Library injection is a powerful technique that enables the modification of an existing process’s behavior by dynamically loading external libraries. In this article, we delve into a more advanced approach using ptrace, a system call that grants deep control over a running process. This article is presented as a technical report based on a conference presentation.

Ptrace

The ptrace() system call allows a parent process to control the execution of another process and modify its memory image. To inject libraries, I utilized several capabilities of ptrace().This section presents some custom functions used for library injection, along with mechanisms for error handling and debugging.

Read and write target memory

Ptrace allows reading from and writing to a process’s memory by providing its PID, the size of the memory block, and the starting address of the targeted memory section.

Here is the code to read from memory:

void ptrace_read(int pid, unsigned long addr, void *vptr, int len)
{
	int bytesRead = 0;
	int i = 0;
	long word = 0;
	long *ptr = (long *) vptr;

	while (bytesRead < len)
	{
		word = ptrace(PTRACE_PEEKTEXT, pid, addr + bytesRead, NULL);
		if(word == -1)
		{
			fprintf(stderr, "ptrace(PTRACE_PEEKTEXT) failed\n");
			exit(1);
		}
		bytesRead += sizeof(word);
		ptr[i++] = word;
	}
}

And to write from memory:

void ptrace_write(int pid, unsigned long addr, void *vptr, int len)
{
	int byteCount = 0;
	long word = 0;

	while (byteCount < len)
	{
		memcpy(&word, vptr + byteCount, sizeof(word));
		word = ptrace(PTRACE_POKETEXT, pid, addr + byteCount, word);
		if(word == -1)
		{
			fprintf(stderr, "ptrace(PTRACE_POKETEXT) failed\n");
			exit(1);
		}
		byteCount += sizeof(word);
	}
}

Read and write target registries

Ptrace, like GDB, provides the ability to read and modify the registers of the child process. This capability will be used to alter the execution flow of the target process.

Code to read registers :

void ptrace_getregs(pid_t pid,struct user_regs_struct *regs){
    if (ptrace(PTRACE_GETREGS, pid, NULL, regs) == -1) {
        perror("ptrace GETREGS");
        ptrace(PTRACE_DETACH, pid, NULL, NULL);
        exit(1);
    }
}

And write registries :

void ptrace_setregs(pid_t pid,struct user_regs_struct *regs) {
    if (ptrace(PTRACE_SETREGS, pid, NULL, regs) == -1) {
        perror("ptrace SETREGS");
        ptrace(PTRACE_DETACH, pid, NULL, NULL);
        exit(1);
    }
}

Wait processus

The waitpid function allows waiting for the target process to stop, either when the injection process attaches to the target or when the program hits a breakpoint.
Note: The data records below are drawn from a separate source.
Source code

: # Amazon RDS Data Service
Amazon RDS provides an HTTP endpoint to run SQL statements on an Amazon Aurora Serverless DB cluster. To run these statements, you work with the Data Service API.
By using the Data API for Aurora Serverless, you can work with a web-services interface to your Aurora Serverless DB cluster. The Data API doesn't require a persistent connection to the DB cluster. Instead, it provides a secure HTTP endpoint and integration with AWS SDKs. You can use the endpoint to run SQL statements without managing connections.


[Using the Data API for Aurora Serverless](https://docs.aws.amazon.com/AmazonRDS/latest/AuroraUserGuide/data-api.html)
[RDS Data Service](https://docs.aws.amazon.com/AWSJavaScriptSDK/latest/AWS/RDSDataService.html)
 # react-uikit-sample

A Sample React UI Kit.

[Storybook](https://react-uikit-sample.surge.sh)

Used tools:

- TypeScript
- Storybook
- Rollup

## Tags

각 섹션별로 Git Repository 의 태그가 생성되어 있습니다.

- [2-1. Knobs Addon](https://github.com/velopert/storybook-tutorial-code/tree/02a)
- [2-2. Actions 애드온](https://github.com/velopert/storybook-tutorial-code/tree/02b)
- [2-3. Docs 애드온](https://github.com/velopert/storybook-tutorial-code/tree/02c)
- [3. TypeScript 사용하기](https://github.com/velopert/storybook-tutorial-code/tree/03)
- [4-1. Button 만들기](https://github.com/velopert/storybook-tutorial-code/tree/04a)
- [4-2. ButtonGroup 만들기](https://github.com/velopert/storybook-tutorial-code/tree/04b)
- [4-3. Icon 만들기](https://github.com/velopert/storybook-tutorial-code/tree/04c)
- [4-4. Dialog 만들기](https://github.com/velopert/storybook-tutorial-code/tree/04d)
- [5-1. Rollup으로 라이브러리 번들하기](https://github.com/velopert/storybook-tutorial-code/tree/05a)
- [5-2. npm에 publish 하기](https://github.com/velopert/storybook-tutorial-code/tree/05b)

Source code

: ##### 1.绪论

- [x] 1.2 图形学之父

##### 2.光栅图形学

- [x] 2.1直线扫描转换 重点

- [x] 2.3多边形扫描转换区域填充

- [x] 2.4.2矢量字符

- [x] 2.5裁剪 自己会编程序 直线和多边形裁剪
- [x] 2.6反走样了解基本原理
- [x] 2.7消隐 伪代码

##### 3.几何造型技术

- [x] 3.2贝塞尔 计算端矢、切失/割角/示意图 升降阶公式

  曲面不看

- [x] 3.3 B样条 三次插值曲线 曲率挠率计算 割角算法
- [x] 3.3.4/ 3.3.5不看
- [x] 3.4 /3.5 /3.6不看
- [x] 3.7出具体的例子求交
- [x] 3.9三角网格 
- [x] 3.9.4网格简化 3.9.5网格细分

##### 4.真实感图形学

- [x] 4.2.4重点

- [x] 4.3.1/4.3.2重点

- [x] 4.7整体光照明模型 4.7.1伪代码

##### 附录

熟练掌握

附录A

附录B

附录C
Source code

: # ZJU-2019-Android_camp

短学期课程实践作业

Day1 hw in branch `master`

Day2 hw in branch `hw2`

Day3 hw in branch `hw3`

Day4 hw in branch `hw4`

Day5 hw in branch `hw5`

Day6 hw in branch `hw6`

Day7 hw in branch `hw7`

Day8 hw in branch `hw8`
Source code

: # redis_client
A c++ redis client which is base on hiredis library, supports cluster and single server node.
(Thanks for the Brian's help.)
void ptrace_wait(int pid){
    int status;
    waitpid(pid, &status, 0);
    if (WIFSTOPPED(status) && WSTOPSIG(status) == SIGSEGV) {
        fprintf(stderr, "[!] Segmentation fault detected in target process (PID: %d).\n", pid);
        ptrace(PTRACE_DETACH, pid, NULL, NULL);
        exit(1);
    }
}

Continue processus execution

When the target process is stopped, waiting for an action from the debugger, the continue operation allows resuming the execution flow. The process will either terminate naturally or stop at a breakpoint, awaiting a debugger action. The following function executes this operation and waits for the process to hit a breakpoint :

void ptrace_continue(pid_t pid){
    if (ptrace(PTRACE_CONT, pid, NULL, NULL) == -1) {
        perror("ptrace CONT (dlopen call)");
        ptrace(PTRACE_DETACH, pid, NULL, NULL);
        exit(1);
    }

    ptrace_wait(pid);
}

Attach and detach processus

To manipulate the target process, the only missing functions are those to take control of the target process and release it so it can resume its execution flow.
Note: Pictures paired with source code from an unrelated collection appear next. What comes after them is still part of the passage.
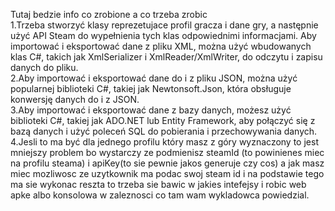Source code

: Tutaj bedzie info co zrobione a co trzeba zrobic  </br>
1.Trzeba stworzyć klasy reprezetujace profil gracza i dane gry, a następnie użyć API Steam do wypełnienia tych klas odpowiednimi informacjami.
Aby importować i eksportować dane z pliku XML, można użyć wbudowanych klas C#, takich jak XmlSerializer i XmlReader/XmlWriter, do odczytu i zapisu danych do pliku.</br>
2.Aby importować i eksportować dane do i z pliku JSON, można użyć popularnej biblioteki C#, takiej jak Newtonsoft.Json, która obsługuje konwersję danych do i z JSON.</br>
3.Aby importować i eksportować dane z bazy danych, możesz użyć biblioteki C#, takiej jak ADO.NET lub Entity Framework, aby połączyć się z bazą danych i użyć poleceń SQL do pobierania i przechowywania danych. </br>
4.Jesli to ma być dla jednego profilu który masz z góry wyznaczony to jest mniejszy problem bo wystarczy ze podmienisz steamId (to powinienes miec na profilu steama) i apiKey(to sie pewnie jakos generuje czy cos) a jak masz miec mozliwosc ze uzytkownik ma podac swoj steam id i na podstawie tego ma sie wykonac reszta to trzeba sie bawic w jakies intefejsy i robic web apke albo konsolowa w zaleznosci co tam wam wykladowca powiedzial.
void ptrace_attach(int pid){
    if (ptrace(PTRACE_ATTACH, pid, NULL, NULL) == -1) {
        perror("ptrace ATTACH");
        exit(1);
    }
}

void ptrace_detach(pid_t pid){
    if (ptrace(PTRACE_DETACH, pid, NULL, NULL) == -1) {
        perror("ptrace DETACH");
        exit(1);
    }
}

Implementation of injection

On Linux, it is possible to load a library dynamically using a function void *dlopen(const char *filename, int flags);. The goal of this injection is to execute this function within the target process. The concept is relatively simple, but the implementation is more technical.
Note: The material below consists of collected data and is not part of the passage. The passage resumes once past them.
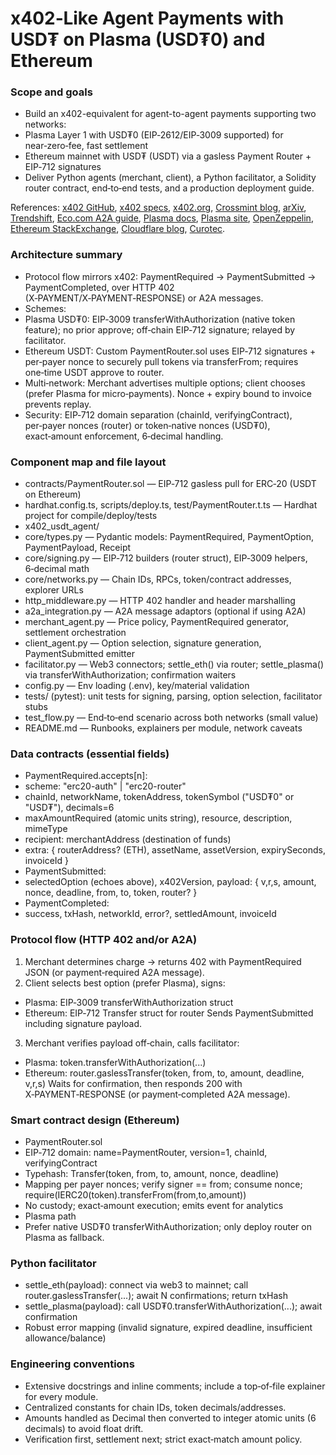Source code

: <!-- fd2c1621-e599-48b9-94e8-b6688c076c5f 51eae0ff-db50-4d8a-a0f9-a87c6c92fb1a -->
# x402‑Like Agent Payments with USD₮ on Plasma (USD₮0) and Ethereum

### Scope and goals

- Build an x402-equivalent for agent-to-agent payments supporting two networks:
- Plasma Layer 1 with USD₮0 (EIP‑2612/EIP‑3009 supported) for near‑zero‑fee, fast settlement
- Ethereum mainnet with USD₮ (USDT) via a gasless Payment Router + EIP‑712 signatures
- Deliver Python agents (merchant, client), a Python facilitator, a Solidity router contract, end‑to‑end tests, and a production deployment guide.

References: [x402 GitHub](https://github.com/coinbase/x402), [x402 specs](https://github.com/coinbase/x402/tree/main/specs), [x402.org](https://x402.org), [Crossmint blog](https://blog.crossmint.com), [arXiv](https://arxiv.org), [Trendshift](https://trendshift.io), [Eco.com A2A guide](https://eco.com), [Plasma docs](https://docs.plasma.to), [Plasma site](https://plasma.to), [OpenZeppelin](https://openzeppelin.com), [Ethereum StackExchange](https://ethereum.stackexchange.com), [Cloudflare blog](https://blog.cloudflare.com), [Curotec](https://curotec.com).

### Architecture summary

- Protocol flow mirrors x402: PaymentRequired → PaymentSubmitted → PaymentCompleted, over HTTP 402 (X‑PAYMENT/X‑PAYMENT‑RESPONSE) or A2A messages.
- Schemes:
- Plasma USD₮0: EIP‑3009 transferWithAuthorization (native token feature); no prior approve; off‑chain EIP‑712 signature; relayed by facilitator.
- Ethereum USDT: Custom PaymentRouter.sol uses EIP‑712 signatures + per‑payer nonce to securely pull tokens via transferFrom; requires one‑time USDT approve to router.
- Multi‑network: Merchant advertises multiple options; client chooses (prefer Plasma for micro‑payments). Nonce + expiry bound to invoice prevents replay.
- Security: EIP‑712 domain separation (chainId, verifyingContract), per‑payer nonces (router) or token‑native nonces (USD₮0), exact‑amount enforcement, 6‑decimal handling.

### Component map and file layout

- contracts/PaymentRouter.sol — EIP‑712 gasless pull for ERC‑20 (USDT on Ethereum)
- hardhat.config.ts, scripts/deploy.ts, test/PaymentRouter.t.ts — Hardhat project for compile/deploy/tests
- x402_usdt_agent/
- core/types.py — Pydantic models: PaymentRequired, PaymentOption, PaymentPayload, Receipt
- core/signing.py — EIP‑712 builders (router struct), EIP‑3009 helpers, 6‑decimal math
- core/networks.py — Chain IDs, RPCs, token/contract addresses, explorer URLs
- http_middleware.py — HTTP 402 handler and header marshalling
- a2a_integration.py — A2A message adaptors (optional if using A2A)
- merchant_agent.py — Price policy, PaymentRequired generator, settlement orchestration
- client_agent.py — Option selection, signature generation, PaymentSubmitted emitter
- facilitator.py — Web3 connectors; settle_eth() via router; settle_plasma() via transferWithAuthorization; confirmation waiters
- config.py — Env loading (.env), key/material validation
- tests/ (pytest): unit tests for signing, parsing, option selection, facilitator stubs
- test_flow.py — End‑to‑end scenario across both networks (small value)
- README.md — Runbooks, explainers per module, network caveats

### Data contracts (essential fields)

- PaymentRequired.accepts[n]:
- scheme: "erc20-auth" | "erc20-router"
- chainId, networkName, tokenAddress, tokenSymbol ("USD₮0" or "USD₮"), decimals=6
- maxAmountRequired (atomic units string), resource, description, mimeType
- recipient: merchantAddress (destination of funds)
- extra: { routerAddress? (ETH), assetName, assetVersion, expirySeconds, invoiceId }
- PaymentSubmitted:
- selectedOption (echoes above), x402Version, payload: { v,r,s, amount, nonce, deadline, from, to, token, router? }
- PaymentCompleted:
- success, txHash, networkId, error?, settledAmount, invoiceId

### Protocol flow (HTTP 402 and/or A2A)

1) Merchant determines charge → returns 402 with PaymentRequired JSON (or payment‑required A2A message).
2) Client selects best option (prefer Plasma), signs:

- Plasma: EIP‑3009 transferWithAuthorization struct
- Ethereum: EIP‑712 Transfer struct for router
Sends PaymentSubmitted including signature payload.
3) Merchant verifies payload off‑chain, calls facilitator:
- Plasma: token.transferWithAuthorization(...)
- Ethereum: router.gaslessTransfer(token, from, to, amount, deadline, v,r,s)
Waits for confirmation, then responds 200 with X‑PAYMENT‑RESPONSE (or payment‑completed A2A message).

### Smart contract design (Ethereum)

- PaymentRouter.sol
- EIP‑712 domain: name=PaymentRouter, version=1, chainId, verifyingContract
- Typehash: Transfer(token, from, to, amount, nonce, deadline)
- Mapping per payer nonces; verify signer == from; consume nonce; require(IERC20(token).transferFrom(from,to,amount))
- No custody; exact‑amount execution; emits event for analytics
- Plasma path
- Prefer native USD₮0 transferWithAuthorization; only deploy router on Plasma as fallback.

### Python facilitator

- settle_eth(payload): connect via web3 to mainnet; call router.gaslessTransfer(...); await N confirmations; return txHash
- settle_plasma(payload): call USD₮0.transferWithAuthorization(...); await confirmation
- Robust error mapping (invalid signature, expired deadline, insufficient allowance/balance)

### Engineering conventions

- Extensive docstrings and inline comments; include a top‑of‑file explainer for every module.
- Centralized constants for chain IDs, token decimals/addresses.
- Amounts handled as Decimal then converted to integer atomic units (6 decimals) to avoid float drift.
- Verification first, settlement next; strict exact‑match amount policy.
Indeed, a process cannot execute code (except in specific cases) within another program’s memory space. Calling a function in another process also introduces the challenge of locating the function’s address within the target process. This is particularly difficult due to ASLR (Address Space Layout Randomization), which randomizes the memory addresses where libraries are loaded.

Locate address of dlopen

The first challenge is locating the address of dlopen. Addresses are randomized, but fortunately, with elevated privileges, there is a simple way to do this on a system.

ASLR (Address Space Layout Randomization) affects the location of shared libraries, but not necessarily the functions inside them. These functions maintain the same offset relative to the base address of the library. This means that once we determine the base address of the library, we can calculate the address of dlopen using a fixed offset.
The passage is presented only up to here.